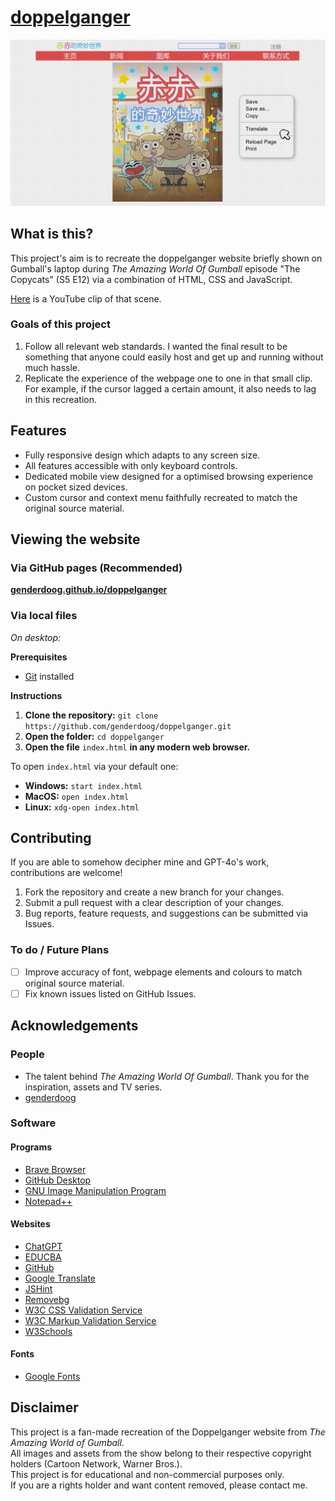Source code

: # [doppelganger](https://github.com/genderdoog/doppelganger)

![Website Screenshot](./assets/readme.md/screenshot1.png)

## What is this?

This project's aim is to recreate the doppelganger website briefly shown on Gumball's laptop during *The Amazing World Of Gumball* episode "The Copycats" (S5 E12) via a combination of HTML, CSS and JavaScript. 

[Here](https://www.youtube.com/watch?v=uLxBYzEjeZA&t=13s) is a YouTube clip of that scene. 

### Goals of this project
1. Follow all relevant web standards. I wanted the final result to be something that anyone could easily host and get up and running without much hassle.
2. Replicate the experience of the webpage one to one in that small clip. For example, if the cursor lagged a certain amount, it also needs to lag in this recreation.

## Features
- Fully responsive design which adapts to any screen size.
- All features accessible with only keyboard controls.
- Dedicated mobile view designed for a optimised browsing experience on pocket sized devices.
- Custom cursor and context menu faithfully recreated to match the original source material.

## Viewing the website

### Via GitHub pages (Recommended)
**[genderdoog.github.io/doppelganger](https://genderdoog.github.io/doppelganger/)**

### Via local files
*On desktop:*

**Prerequisites**
- [Git](https://git-scm.com/) installed

**Instructions**
1. **Clone the repository:** `git clone https://github.com/genderdoog/doppelganger.git`
2. **Open the folder:** `cd doppelganger`
3. **Open the file** `index.html` **in any modern web browser.**

To open `index.html` via your default one:

- **Windows:** `start index.html`
- **MacOS:** `open index.html`
- **Linux:** `xdg-open index.html`

## Contributing
If you are able to somehow decipher mine and GPT-4o's work, contributions are welcome!

1. Fork the repository and create a new branch for your changes.
2. Submit a pull request with a clear description of your changes.
3. Bug reports, feature requests, and suggestions can be submitted via Issues.

### To do / Future Plans
- [ ] Improve accuracy of font, webpage elements and colours to match original source material.
- [ ] Fix known issues listed on GitHub Issues.

## Acknowledgements

### People
- The talent behind *The Amazing World Of Gumball*. Thank you for the inspiration, assets and TV series. 
- [genderdoog](https://github.com/genderdoog)

### Software

#### Programs
- [Brave Browser](https://brave.com/)
- [GitHub Desktop](https://github.com/apps/desktop)
- [GNU Image Manipulation Program](https://www.gimp.org/)
- [Notepad++](https://notepad-plus-plus.org/)

#### Websites
- [ChatGPT](https://chatgpt.com/)
- [EDUCBA](https://www.educba.com/)
- [GitHub](https://github.com/)
- [Google Translate](https://translate.google.com/)
- [JSHint](https://jshint.com/)
- [Removebg](https://www.remove.bg/)
- [W3C CSS Validation Service](https://jigsaw.w3.org/css-validator/)
- [W3C Markup Validation Service](https://validator.w3.org/)
- [W3Schools](https://www.w3schools.com/)

#### Fonts
- [Google Fonts](https://fonts.google.com/)

## Disclaimer  
This project is a fan-made recreation of the Doppelganger website from *The Amazing World of Gumball*.  
All images and assets from the show belong to their respective copyright holders (Cartoon Network, Warner Bros.).  
This project is for educational and non-commercial purposes only.  
If you are a rights holder and want content removed, please contact me.
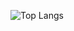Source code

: 

![Top Langs](https://github-readme-stats.vercel.app/api/top-langs/?username=yeesuho&layout=compact)


<!--
## I'm Learning
<img src="https://img.shields.io/badge/swift-20232a.svg?style=for-the-badge&logo=swift&logoColor=F05138" /> <img src="https://img.shields.io/badge/html-20232a.svg?style=for-the-badge&logo=HTML5&logoColor=E34F26" />
<img src="https://img.shields.io/badge/css-20232a.svg?style=for-the-badge&logo=css&logoColor=1572B6" />
<img src="https://img.shields.io/badge/javascript-20232a.svg?style=for-the-badge&logo=javascript&logoColor=F7DF1E" />
<img src="https://img.shields.io/badge/typescript-20232a.svg?style=for-the-badge&logo=typescript&logoColor=3178C6" />
<img src="https://img.shields.io/badge/mysql-20232a.svg?style=for-the-badge&logo=mysql&logoColor=4479A1" />
<img src="https://img.shields.io/badge/nestjs-20232a.svg?style=for-the-badge&logo=nestjs&logoColor=E0234E" />
<img src="https://img.shields.io/badge/vapor-20232a.svg?style=for-the-badge&logo=vapor&logoColor=3178C6" />
<img src="https://img.shields.io/badge/express-20232a.svg?style=for-the-badge&logo=express&logoColor=#000000" />
-->




<!--
**yeesuho/yeesuho** is a ✨ _special_ ✨ repository because its `README.md` (this file) appears on your GitHub profile.

Here are some ideas to get you started:

- 🔭 I’m currently working on ...
- 🌱 I’m currently learning ...
- 👯 I’m looking to collaborate on ...
- 🤔 I’m looking for help with ...
- 💬 Ask me about ...
- 📫 How to reach me: ...
- 😄 Pronouns: ...
- ⚡ Fun fact: ...
-->
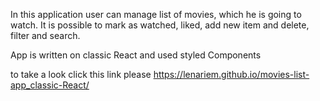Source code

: In this application user can manage list of movies, which he is going to watch. It is possible to mark as watched, liked, add new item and delete, filter and search.

App is written on classic React and used styled Components

to take a look click this link please
https://lenariem.github.io/movies-list-app_classic-React/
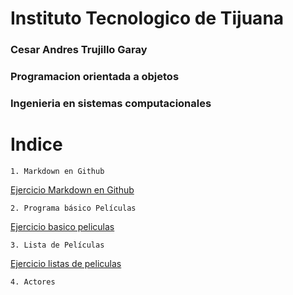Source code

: # Instituto Tecnologico de Tijuana

### Cesar Andres Trujillo Garay

### Programacion orientada a objetos

### Ingenieria en sistemas computacionales

# Indice
    1. Markdown en Github 
    
[Ejercicio Markdown en Github](Setup/README.md)

    2. Programa básico Películas

[Ejercicio basico peliculas](Programa_basico_peliculas/README.md)

    3. Lista de Películas

[Ejercicio listas de peliculas](Lista_peliculas/README.md)

    4. Actores 
   
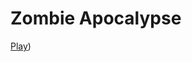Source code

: # Zombie Apocalypse
[Play](https://rawcdn.githack.com/SapienzaInteractiveGraphicsCourse/final-project-emanuele/192cdd72bc5f5875a19020912bc0c0233be3f831/index.html))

━━━━━━━━━━

:: What you have to do ::
Recreate the listing above word for word, dropping each picture it contains.

:: Answer below ::
Source code

: # [doppelganger](https://github.com/genderdoog/doppelganger)

![Website Screenshot](./assets/readme.md/screenshot1.png)

## What is this?

This project's aim is to recreate the doppelganger website briefly shown on Gumball's laptop during *The Amazing World Of Gumball* episode "The Copycats" (S5 E12) via a combination of HTML, CSS and JavaScript. 

[Here](https://www.youtube.com/watch?v=uLxBYzEjeZA&t=13s) is a YouTube clip of that scene. 

### Goals of this project
1. Follow all relevant web standards. I wanted the final result to be something that anyone could easily host and get up and running without much hassle.
2. Replicate the experience of the webpage one to one in that small clip. For example, if the cursor lagged a certain amount, it also needs to lag in this recreation.

## Features
- Fully responsive design which adapts to any screen size.
- All features accessible with only keyboard controls.
- Dedicated mobile view designed for a optimised browsing experience on pocket sized devices.
- Custom cursor and context menu faithfully recreated to match the original source material.

## Viewing the website

### Via GitHub pages (Recommended)
**[genderdoog.github.io/doppelganger](https://genderdoog.github.io/doppelganger/)**

### Via local files
*On desktop:*

**Prerequisites**
- [Git](https://git-scm.com/) installed

**Instructions**
1. **Clone the repository:** `git clone https://github.com/genderdoog/doppelganger.git`
2. **Open the folder:** `cd doppelganger`
3. **Open the file** `index.html` **in any modern web browser.**

To open `index.html` via your default one:

- **Windows:** `start index.html`
- **MacOS:** `open index.html`
- **Linux:** `xdg-open index.html`

## Contributing
If you are able to somehow decipher mine and GPT-4o's work, contributions are welcome!

1. Fork the repository and create a new branch for your changes.
2. Submit a pull request with a clear description of your changes.
3. Bug reports, feature requests, and suggestions can be submitted via Issues.

### To do / Future Plans
- [ ] Improve accuracy of font, webpage elements and colours to match original source material.
- [ ] Fix known issues listed on GitHub Issues.

## Acknowledgements

### People
- The talent behind *The Amazing World Of Gumball*. Thank you for the inspiration, assets and TV series. 
- [genderdoog](https://github.com/genderdoog)

### Software

#### Programs
- [Brave Browser](https://brave.com/)
- [GitHub Desktop](https://github.com/apps/desktop)
- [GNU Image Manipulation Program](https://www.gimp.org/)
- [Notepad++](https://notepad-plus-plus.org/)

#### Websites
- [ChatGPT](https://chatgpt.com/)
- [EDUCBA](https://www.educba.com/)
- [GitHub](https://github.com/)
- [Google Translate](https://translate.google.com/)
- [JSHint](https://jshint.com/)
- [Removebg](https://www.remove.bg/)
- [W3C CSS Validation Service](https://jigsaw.w3.org/css-validator/)
- [W3C Markup Validation Service](https://validator.w3.org/)
- [W3Schools](https://www.w3schools.com/)

#### Fonts
- [Google Fonts](https://fonts.google.com/)

## Disclaimer  
This project is a fan-made recreation of the Doppelganger website from *The Amazing World of Gumball*.  
All images and assets from the show belong to their respective copyright holders (Cartoon Network, Warner Bros.).  
This project is for educational and non-commercial purposes only.  
If you are a rights holder and want content removed, please contact me.
Source code

: 

![Top Langs](https://github-readme-stats.vercel.app/api/top-langs/?username=yeesuho&layout=compact)


<!--
## I'm Learning
<img src="https://img.shields.io/badge/swift-20232a.svg?style=for-the-badge&logo=swift&logoColor=F05138" /> <img src="https://img.shields.io/badge/html-20232a.svg?style=for-the-badge&logo=HTML5&logoColor=E34F26" />
<img src="https://img.shields.io/badge/css-20232a.svg?style=for-the-badge&logo=css&logoColor=1572B6" />
<img src="https://img.shields.io/badge/javascript-20232a.svg?style=for-the-badge&logo=javascript&logoColor=F7DF1E" />
<img src="https://img.shields.io/badge/typescript-20232a.svg?style=for-the-badge&logo=typescript&logoColor=3178C6" />
<img src="https://img.shields.io/badge/mysql-20232a.svg?style=for-the-badge&logo=mysql&logoColor=4479A1" />
<img src="https://img.shields.io/badge/nestjs-20232a.svg?style=for-the-badge&logo=nestjs&logoColor=E0234E" />
<img src="https://img.shields.io/badge/vapor-20232a.svg?style=for-the-badge&logo=vapor&logoColor=3178C6" />
<img src="https://img.shields.io/badge/express-20232a.svg?style=for-the-badge&logo=express&logoColor=#000000" />
-->




<!--
**yeesuho/yeesuho** is a ✨ _special_ ✨ repository because its `README.md` (this file) appears on your GitHub profile.

Here are some ideas to get you started:

- 🔭 I’m currently working on ...
- 🌱 I’m currently learning ...
- 👯 I’m looking to collaborate on ...
- 🤔 I’m looking for help with ...
- 💬 Ask me about ...
- 📫 How to reach me: ...
- 😄 Pronouns: ...
- ⚡ Fun fact: ...
-->
Source code

: In this application user can manage list of movies, which he is going to watch. It is possible to mark as watched, liked, add new item and delete, filter and search.

App is written on classic React and used styled Components

to take a look click this link please
https://lenariem.github.io/movies-list-app_classic-React/
Source code

: # Instituto Tecnologico de Tijuana

### Cesar Andres Trujillo Garay

### Programacion orientada a objetos

### Ingenieria en sistemas computacionales

# Indice
    1. Markdown en Github 
    
[Ejercicio Markdown en Github](Setup/README.md)

    2. Programa básico Películas

[Ejercicio basico peliculas](Programa_basico_peliculas/README.md)

    3. Lista de Películas

[Ejercicio listas de peliculas](Lista_peliculas/README.md)

    4. Actores 
   
Source code

: # Zombie Apocalypse
[Play](https://rawcdn.githack.com/SapienzaInteractiveGraphicsCourse/final-project-emanuele/192cdd72bc5f5875a19020912bc0c0233be3f831/index.html))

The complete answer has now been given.